First, take the equation:

x(x-15) + y(y-10) + 78 <= 0

and complete the square.  You should end up with an equation:

(x-a)^2 + (y-b)^2 <= r^2

where a, b, and r are constants.

Now how much calculus do you know?  Since you are finding min and max's, I have to assume you know some, but this seems like a Multivariable Calculus question.  Is this what you're taking?

If so, all you need to do is derivative with respect to x and y, find the zeros and the end points on the region.  Then find which one of these is the highest and which is the lowest.

krisper
2006-01-04 21:32:52

For y and x we have this : x(x-15) + y(y-10) + 78 <= 0; Find the max and the min value of the expression : 3x + 2y.

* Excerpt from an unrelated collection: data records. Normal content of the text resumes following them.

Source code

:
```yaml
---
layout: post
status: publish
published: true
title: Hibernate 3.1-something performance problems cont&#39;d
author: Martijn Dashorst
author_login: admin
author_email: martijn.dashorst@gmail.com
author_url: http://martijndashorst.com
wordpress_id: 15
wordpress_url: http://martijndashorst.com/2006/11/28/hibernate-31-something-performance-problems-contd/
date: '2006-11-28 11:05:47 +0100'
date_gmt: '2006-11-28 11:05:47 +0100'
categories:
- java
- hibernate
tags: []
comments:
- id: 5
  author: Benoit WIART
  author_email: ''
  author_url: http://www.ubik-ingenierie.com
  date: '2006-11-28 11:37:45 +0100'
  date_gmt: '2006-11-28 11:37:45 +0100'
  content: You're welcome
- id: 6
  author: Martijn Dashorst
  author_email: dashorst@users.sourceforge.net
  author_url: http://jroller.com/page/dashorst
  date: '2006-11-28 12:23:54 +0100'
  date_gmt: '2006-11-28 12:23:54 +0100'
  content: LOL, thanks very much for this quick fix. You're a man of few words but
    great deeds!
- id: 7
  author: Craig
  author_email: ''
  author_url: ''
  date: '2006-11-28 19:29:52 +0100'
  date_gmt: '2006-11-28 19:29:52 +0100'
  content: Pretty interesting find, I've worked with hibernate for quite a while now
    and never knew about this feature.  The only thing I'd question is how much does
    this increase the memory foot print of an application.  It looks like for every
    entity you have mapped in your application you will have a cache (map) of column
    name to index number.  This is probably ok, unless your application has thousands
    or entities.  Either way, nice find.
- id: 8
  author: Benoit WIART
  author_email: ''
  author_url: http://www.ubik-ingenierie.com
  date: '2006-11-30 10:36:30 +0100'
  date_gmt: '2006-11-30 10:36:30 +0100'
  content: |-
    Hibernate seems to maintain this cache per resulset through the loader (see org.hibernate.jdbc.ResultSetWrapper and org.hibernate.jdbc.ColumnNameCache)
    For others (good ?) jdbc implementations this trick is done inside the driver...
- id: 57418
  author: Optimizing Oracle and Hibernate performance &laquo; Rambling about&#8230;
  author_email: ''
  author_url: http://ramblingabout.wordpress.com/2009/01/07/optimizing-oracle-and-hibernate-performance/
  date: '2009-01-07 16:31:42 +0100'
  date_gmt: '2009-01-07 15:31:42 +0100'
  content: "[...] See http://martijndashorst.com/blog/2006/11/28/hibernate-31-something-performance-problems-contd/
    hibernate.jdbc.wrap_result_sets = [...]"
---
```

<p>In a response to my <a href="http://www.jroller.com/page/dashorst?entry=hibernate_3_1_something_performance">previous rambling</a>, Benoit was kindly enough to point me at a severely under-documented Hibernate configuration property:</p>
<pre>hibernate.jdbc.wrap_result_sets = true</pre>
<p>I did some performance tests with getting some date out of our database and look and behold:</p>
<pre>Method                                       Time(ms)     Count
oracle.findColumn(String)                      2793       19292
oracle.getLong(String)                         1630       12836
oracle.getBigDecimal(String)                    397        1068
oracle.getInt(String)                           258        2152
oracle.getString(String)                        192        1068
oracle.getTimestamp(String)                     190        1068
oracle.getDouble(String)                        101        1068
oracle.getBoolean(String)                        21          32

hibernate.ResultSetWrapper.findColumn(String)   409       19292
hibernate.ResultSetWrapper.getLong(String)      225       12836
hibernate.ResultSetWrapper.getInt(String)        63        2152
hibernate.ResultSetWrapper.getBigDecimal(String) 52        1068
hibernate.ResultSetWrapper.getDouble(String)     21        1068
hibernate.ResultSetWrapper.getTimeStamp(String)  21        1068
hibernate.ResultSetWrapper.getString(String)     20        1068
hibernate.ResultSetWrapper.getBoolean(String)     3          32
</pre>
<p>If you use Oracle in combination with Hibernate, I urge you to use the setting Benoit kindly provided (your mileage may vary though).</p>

I dont know if this is the right method for this problem but here is where I am:

I. x^2 - 15x + y^2 - 10y + 78 <= 0
5(3x + 2y) => x^2 + y^2 + 78
And here I dont know what to do so I try another method:

II.  x^2 - 15x + y^2 - 10y + 78 <= 78
x^2 - 15x + 225/4 <= 10y - y^2 - 25 + 13/4
(x-7,5)(x+7,5) <= -(y-5)(y-5) + 13/4
(x-7,5)(x+7,5) <= (√13/2 - y + 5)(√13/2 + y - 5)
(x-7,5)(x+7,5) <= 1/4(√13 - 2y + 10)(√13 + 2y - 10)

But here I am stuck again. I find the roots of these 2 equasions for x and y, draw their parabolas and compare them but the only thing I find is an interval of solutions not min and max values of the 3x + 2y. Please help Thanks.